Examples include a computer-implemented method, comprising: initiating a poll querying a plurality of endpoints of a process on a core of a central processing unit (CPU); recording a timestamp corresponding to initiation of the poll; for each endpoint of the plurality of endpoints that indicates it has work: recording a timestamp corresponding to initiation of processing the work; and recording a timestamp corresponding to completion of processing the work; recording a timestamp corresponding to completion of the poll; determining a total poll time using a first time delta between the timestamp corresponding to initiation of the poll and the timestamp corresponding to completion of the poll; determining a total processing time using a sum of second time deltas between the timestamp corresponding to initiation of processing the work and the timestamp corresponding to completion of processing the work for each endpoint of the plurality of endpoints that indicates it has work; determining a total idle time of the core during the poll by subtracting the sum of second time deltas from the first time delta; and determining actual CPU utilization of the core using the total idle time.

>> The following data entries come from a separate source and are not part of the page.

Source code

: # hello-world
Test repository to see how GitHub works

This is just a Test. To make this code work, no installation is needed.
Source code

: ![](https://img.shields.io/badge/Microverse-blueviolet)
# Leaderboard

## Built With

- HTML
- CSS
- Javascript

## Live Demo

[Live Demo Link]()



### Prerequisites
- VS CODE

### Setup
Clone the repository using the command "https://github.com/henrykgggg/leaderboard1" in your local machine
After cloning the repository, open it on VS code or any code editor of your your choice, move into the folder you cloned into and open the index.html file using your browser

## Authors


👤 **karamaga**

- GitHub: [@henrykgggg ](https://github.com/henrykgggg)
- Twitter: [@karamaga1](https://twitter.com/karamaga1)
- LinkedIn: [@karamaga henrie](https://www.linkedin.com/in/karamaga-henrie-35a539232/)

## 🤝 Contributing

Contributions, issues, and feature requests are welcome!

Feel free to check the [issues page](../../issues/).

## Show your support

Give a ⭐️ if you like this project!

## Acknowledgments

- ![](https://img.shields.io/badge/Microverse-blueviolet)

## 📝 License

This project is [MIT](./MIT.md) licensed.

Examples include a system, the system comprising memory storing instructions that, when executed, cause the system to: initiate a poll querying a plurality of endpoints of a process on a core of a central processing unit (CPU); record a timestamp corresponding to initiation of the poll; for each endpoint of the plurality of endpoints that indicates it has work: record a timestamp corresponding to initiation of processing the work; and record a timestamp corresponding to completion of processing the work; record a timestamp corresponding to completion of the poll; determine a total poll time using a first time delta between the timestamp corresponding to initiation of the poll and the timestamp corresponding to completion of the poll; determine a total processing time using a sum of second time deltas between the timestamp corresponding to initiation of processing the work and the timestamp corresponding to completion of processing the work for each of the plurality of endpoints indicating it has work; determine a total idle time of the core by the sum of second time deltas from the first time delta; and determine actual CPU utilization of the core using the total idle time.

Examples include a computer-implemented method, comprising: initiating a poll sequentially querying a plurality of endpoints of a process on a core of a central processing unit (CPU); recording a timestamp corresponding to initiation of the poll; for each endpoint of the plurality of endpoints that indicates it has work: recording a timestamp corresponding to initiation of processing the work; and recording a timestamp corresponding to completion of processing the work; recording a timestamp corresponding to completion of the poll; determining a total poll time using a first time delta between the timestamp corresponding to initiation of the poll and the timestamp corresponding to completion of the poll; determining a total processing time using a sum of second time deltas between the timestamp corresponding to initiation of processing the work and the timestamp corresponding to completion of processing the work for each of the plurality of endpoints indicating it has work; determining a total idle time of the core during the poll by subtracting the sum of second time deltas from the first time delta; determining actual CPU utilization of the core using the total idle time; and reporting metrics associated with the actual CPU utilization of the core.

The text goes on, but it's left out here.